Because of the extreme manipulation, many targets lose the ability to break free. They keep trying to make the abuser happy so they can return to the bliss of the early days. This is the typical response of a target who has trauma-bonded to the abuser. Unfortunately, many of the targets end up dead.
Murder, of course, creates drama, which is why the shows focus on murder stories. The murder story lines, however, get in the way of the educational value of the shows.
The focus on murders strengthens the connection in the minds of viewers between disordered behavior and violence. The truth, however, is that although sociopaths usually behave exactly as described in these shows, most do not commit murder.
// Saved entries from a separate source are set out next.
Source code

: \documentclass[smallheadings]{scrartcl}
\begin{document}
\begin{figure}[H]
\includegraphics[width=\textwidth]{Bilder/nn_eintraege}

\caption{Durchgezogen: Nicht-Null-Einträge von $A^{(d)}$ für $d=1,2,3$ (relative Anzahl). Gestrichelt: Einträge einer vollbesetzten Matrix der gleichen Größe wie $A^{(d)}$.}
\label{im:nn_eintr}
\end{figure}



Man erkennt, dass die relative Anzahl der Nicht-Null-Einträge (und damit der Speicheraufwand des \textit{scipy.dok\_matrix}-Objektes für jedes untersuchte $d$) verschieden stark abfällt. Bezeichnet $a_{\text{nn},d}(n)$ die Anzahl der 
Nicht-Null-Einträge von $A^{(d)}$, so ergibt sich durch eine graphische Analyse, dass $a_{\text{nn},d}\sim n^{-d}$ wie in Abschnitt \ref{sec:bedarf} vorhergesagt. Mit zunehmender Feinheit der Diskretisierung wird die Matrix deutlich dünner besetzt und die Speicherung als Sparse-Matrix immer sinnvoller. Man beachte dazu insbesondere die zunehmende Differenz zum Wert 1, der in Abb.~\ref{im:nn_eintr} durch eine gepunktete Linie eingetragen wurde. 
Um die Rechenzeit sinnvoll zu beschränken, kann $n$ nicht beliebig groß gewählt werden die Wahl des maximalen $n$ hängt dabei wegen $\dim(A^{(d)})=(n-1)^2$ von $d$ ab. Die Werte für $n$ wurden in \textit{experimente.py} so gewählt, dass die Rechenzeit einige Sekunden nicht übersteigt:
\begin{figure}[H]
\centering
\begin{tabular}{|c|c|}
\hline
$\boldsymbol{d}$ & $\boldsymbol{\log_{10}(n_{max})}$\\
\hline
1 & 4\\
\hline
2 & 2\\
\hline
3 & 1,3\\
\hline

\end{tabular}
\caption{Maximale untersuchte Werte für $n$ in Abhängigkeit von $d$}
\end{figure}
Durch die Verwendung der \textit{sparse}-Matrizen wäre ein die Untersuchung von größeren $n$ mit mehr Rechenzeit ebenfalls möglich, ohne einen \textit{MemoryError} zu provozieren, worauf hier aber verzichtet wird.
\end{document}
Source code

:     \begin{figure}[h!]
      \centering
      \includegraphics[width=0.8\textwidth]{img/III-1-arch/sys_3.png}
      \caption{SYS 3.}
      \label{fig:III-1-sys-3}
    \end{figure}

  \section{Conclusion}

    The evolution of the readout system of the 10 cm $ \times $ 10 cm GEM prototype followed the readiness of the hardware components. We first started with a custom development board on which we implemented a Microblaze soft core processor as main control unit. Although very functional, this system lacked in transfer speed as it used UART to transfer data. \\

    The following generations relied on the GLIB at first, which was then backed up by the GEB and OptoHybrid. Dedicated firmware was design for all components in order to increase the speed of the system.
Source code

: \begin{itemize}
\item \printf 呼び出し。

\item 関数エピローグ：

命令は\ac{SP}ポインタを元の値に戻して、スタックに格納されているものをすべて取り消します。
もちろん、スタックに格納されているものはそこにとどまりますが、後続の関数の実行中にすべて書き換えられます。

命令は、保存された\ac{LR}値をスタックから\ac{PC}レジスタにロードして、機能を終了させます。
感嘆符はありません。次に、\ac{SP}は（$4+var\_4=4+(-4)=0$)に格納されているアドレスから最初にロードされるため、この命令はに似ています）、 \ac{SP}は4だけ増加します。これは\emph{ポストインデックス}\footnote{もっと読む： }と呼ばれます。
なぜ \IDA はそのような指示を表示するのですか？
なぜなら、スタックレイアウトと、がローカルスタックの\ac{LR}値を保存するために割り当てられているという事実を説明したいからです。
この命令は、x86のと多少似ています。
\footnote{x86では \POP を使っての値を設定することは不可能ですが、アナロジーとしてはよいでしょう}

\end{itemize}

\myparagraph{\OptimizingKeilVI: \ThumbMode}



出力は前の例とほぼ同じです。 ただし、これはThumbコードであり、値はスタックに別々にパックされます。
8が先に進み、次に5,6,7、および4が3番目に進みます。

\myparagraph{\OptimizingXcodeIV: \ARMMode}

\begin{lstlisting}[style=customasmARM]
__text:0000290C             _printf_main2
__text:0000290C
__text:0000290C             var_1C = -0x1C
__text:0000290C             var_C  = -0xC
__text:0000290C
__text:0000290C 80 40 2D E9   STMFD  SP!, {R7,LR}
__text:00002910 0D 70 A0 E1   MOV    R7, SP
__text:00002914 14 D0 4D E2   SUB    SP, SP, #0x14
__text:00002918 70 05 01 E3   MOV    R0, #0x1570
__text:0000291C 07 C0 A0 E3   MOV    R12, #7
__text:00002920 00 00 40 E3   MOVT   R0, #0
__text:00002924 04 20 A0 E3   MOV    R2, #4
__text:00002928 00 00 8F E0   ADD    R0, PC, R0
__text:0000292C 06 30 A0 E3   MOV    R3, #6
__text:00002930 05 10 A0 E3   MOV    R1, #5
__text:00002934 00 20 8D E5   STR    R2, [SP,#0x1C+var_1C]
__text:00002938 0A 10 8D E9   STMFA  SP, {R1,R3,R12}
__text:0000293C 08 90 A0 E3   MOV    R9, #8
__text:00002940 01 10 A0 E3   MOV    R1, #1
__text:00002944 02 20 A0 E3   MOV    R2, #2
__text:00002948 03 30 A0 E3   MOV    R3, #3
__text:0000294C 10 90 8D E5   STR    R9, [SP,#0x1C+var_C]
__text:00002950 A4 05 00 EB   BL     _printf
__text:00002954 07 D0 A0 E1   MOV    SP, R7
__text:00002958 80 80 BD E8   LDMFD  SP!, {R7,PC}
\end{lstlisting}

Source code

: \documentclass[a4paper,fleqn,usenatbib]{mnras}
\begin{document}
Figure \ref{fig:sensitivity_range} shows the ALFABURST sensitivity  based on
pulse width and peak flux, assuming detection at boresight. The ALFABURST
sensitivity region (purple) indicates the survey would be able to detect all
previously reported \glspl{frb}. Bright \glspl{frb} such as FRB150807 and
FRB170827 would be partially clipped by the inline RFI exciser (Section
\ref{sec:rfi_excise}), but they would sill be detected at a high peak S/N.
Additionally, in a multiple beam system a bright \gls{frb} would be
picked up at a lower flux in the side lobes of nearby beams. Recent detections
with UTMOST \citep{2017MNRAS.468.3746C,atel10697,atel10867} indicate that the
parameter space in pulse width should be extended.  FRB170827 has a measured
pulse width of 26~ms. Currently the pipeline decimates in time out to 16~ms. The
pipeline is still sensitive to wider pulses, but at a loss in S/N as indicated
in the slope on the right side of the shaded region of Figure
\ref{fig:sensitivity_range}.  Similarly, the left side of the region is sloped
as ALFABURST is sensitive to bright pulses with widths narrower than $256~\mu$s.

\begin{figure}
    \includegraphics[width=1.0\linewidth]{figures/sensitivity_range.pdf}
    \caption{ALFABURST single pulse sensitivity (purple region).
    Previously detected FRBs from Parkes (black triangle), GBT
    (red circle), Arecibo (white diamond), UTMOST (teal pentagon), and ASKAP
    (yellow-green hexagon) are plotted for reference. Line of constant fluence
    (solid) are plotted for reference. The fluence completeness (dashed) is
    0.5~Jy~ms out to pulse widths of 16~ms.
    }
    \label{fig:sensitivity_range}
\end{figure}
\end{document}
Therefore, if viewers see the same exploitative behavior in their own relationships, except there’s no violence, they may not recognize the behavior as abusive.
And, people have a tendency to believe, “That would never happen to me.”
Yes, it could, so you should educate yourself about what to watch out for. To learn what a sociopathic involvement looks like, I recommend watching almost any show on Investigation Discovery. Here’s their lineup:
Investigation Discovery TV shows
By the way, my personal story was featured in one of the few Investigation Discovery shows that doesn’t focus on murder, Who the (Bleep) Did I Marry? The show is available online. Click the link below and scroll to Season 1, Episode 2, Don Juan Down Under.
“When they are caught in lies, they rarely show remorse.” – No kidding. The author should have added, ‘and when they do appear remorseful, it is just an act.’
Now when I watch shows like this, I can empathize with victims of the abuse. Before the sociopathic experience, I could never understand why someone would stay or tolerate such behavior. Occasionally though, these shows kind if trigger me. It is really disturbing such monsters walk among us. The truth is they are all capable or murder.
I don’t get this channel on my Cable; but I do watch other crime shows, such as Forensic Files. Psychopaths are often featured on Forensic Files..on too many of these episodes..no one had any idea what would happen to them, or if they did, it was too late.